Five years ago, turning on subtitles signaled either hearing loss or that you were watching something in a language you didn't speak. In 2026, it signals nothing — half of all viewers do it. Subtitles have become the default viewing mode for an entire generation, and the numbers behind that shift are more dramatic than most people realize.
I've pulled the cleanest data I could find from Preply, YouGov, Netflix's own self-reported viewing data, Ampere Analysis and several academic studies published in 2025. Here is what the actual numbers say about who watches with subtitles, why, and where the trend is headed.

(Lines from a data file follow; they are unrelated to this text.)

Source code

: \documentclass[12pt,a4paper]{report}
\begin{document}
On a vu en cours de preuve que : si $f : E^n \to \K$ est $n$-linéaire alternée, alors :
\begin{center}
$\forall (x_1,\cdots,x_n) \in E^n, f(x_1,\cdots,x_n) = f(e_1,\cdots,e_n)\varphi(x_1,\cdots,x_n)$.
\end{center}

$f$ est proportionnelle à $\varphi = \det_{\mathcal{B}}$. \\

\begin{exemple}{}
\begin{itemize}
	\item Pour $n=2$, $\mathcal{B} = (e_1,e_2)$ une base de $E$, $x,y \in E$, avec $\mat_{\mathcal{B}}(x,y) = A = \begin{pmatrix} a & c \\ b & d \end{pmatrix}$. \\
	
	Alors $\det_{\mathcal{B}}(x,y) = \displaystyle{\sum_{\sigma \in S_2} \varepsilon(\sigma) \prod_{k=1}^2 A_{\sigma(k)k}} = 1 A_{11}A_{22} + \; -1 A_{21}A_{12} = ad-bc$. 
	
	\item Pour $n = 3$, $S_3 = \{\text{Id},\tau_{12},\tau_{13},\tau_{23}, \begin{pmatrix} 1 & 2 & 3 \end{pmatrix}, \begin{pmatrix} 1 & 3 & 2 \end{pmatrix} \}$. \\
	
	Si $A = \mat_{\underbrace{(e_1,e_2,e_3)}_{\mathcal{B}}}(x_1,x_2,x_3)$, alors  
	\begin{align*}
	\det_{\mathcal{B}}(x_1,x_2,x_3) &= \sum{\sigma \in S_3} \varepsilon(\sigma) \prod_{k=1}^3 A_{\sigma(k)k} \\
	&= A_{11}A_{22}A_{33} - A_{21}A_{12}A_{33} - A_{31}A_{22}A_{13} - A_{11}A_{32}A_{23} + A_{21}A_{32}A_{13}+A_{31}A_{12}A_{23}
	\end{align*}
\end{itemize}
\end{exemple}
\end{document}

The headline number: 50% of Americans, 70% of Gen Z
In Preply's 2024 survey of US viewers, 50% of respondents said they watch TV with subtitles most of the time. Not occasionally. Not when the audio is bad. Most of the time. That figure has held steady through 2025 and into 2026.
The age skew is sharp. 70% of Gen Z viewers use subtitles most or all of the time, according to the same survey — a full 20 percentage points above the general population. YouGov data on under-30 American adults paints the same picture: a majority prefer subtitles even when watching content in their native language. Among Gen Z males specifically, 61% explicitly said they like to use them, suggesting this is not a passive default but an active preference.

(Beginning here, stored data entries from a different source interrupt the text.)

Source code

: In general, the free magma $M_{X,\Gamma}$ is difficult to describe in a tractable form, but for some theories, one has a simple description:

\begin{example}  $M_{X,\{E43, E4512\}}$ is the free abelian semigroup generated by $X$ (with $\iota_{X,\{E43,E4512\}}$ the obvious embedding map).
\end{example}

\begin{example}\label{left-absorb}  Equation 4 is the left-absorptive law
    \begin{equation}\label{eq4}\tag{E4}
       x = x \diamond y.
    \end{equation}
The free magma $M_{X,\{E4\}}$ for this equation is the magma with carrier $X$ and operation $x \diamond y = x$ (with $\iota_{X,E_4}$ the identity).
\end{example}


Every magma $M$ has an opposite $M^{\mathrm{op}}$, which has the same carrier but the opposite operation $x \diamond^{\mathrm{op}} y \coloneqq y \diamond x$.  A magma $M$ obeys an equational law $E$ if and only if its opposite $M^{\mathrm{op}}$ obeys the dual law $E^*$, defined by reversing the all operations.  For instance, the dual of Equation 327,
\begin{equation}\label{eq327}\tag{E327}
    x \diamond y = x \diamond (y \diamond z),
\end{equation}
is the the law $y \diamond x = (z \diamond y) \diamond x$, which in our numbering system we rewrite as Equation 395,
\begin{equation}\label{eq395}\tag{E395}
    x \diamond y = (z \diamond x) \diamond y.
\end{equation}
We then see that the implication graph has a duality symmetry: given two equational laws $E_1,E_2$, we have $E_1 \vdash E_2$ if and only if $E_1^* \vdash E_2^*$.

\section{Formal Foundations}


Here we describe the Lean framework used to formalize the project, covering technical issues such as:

For context: that 50% figure puts subtitle usage roughly on par with how many Americans drink coffee daily (around 64%) or own a streaming subscription (around 84%). It is mainstream behavior, not a niche habit.

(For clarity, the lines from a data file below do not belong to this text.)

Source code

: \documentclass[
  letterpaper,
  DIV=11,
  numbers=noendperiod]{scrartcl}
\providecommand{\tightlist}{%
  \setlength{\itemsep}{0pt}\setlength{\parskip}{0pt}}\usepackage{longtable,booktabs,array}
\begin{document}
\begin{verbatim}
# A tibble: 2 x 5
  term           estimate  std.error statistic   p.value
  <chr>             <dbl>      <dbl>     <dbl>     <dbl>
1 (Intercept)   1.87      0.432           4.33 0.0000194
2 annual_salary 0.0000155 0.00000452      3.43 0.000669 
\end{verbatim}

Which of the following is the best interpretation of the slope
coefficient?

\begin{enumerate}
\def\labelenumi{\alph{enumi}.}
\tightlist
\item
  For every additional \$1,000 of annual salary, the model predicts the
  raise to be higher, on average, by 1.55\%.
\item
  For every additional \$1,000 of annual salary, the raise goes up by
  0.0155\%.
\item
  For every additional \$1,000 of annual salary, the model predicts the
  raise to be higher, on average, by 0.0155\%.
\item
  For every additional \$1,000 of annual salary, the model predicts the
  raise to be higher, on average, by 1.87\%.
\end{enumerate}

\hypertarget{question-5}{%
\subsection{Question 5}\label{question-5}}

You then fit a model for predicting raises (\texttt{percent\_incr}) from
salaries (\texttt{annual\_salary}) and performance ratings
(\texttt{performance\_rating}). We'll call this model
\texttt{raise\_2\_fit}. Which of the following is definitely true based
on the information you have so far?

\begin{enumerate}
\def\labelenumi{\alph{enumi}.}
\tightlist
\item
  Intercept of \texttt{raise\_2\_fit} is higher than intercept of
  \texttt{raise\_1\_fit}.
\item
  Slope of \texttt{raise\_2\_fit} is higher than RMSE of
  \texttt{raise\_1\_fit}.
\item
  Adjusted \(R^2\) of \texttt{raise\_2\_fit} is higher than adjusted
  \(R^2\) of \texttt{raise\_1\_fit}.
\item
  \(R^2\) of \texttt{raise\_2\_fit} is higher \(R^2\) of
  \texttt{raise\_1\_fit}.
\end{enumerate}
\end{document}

Share of viewers who use subtitles "most of the time"
Sources: Preply 2024 US viewer survey; YouGov data on under-30 American adults; Netflix self-reported subtitle activation data.
Netflix's own data is even more striking
The platform-level data is even stronger than the survey data. According to Netflix's internal usage figures, 40% of global Netflix users keep subtitles enabled constantly, and 80% activate them at least once per month. Netflix has publicly noted that subtitle usage correlates with longer viewing sessions and higher engagement — viewers who turn subtitles on tend to finish episodes at higher rates and discover more new shows.
This matters because it shifts subtitles from a passive accessibility feature into an active engagement driver. Netflix is now designing its content commissioning, encoding pipelines and recommendation algorithms with the assumption that subtitles will be on. That assumption was unthinkable in 2018.
The non-English content boom is the other half of the story
You cannot separate subtitle usage from what people are actually watching, and what people are actually watching is no longer dominated by English. The clearest indicator: South Korean content is now the second-largest source of Netflix viewing hours globally, second only to US content. In the second half of 2024, Korean content was streamed for 7.7 billion hours on Netflix — roughly 8% of total viewing.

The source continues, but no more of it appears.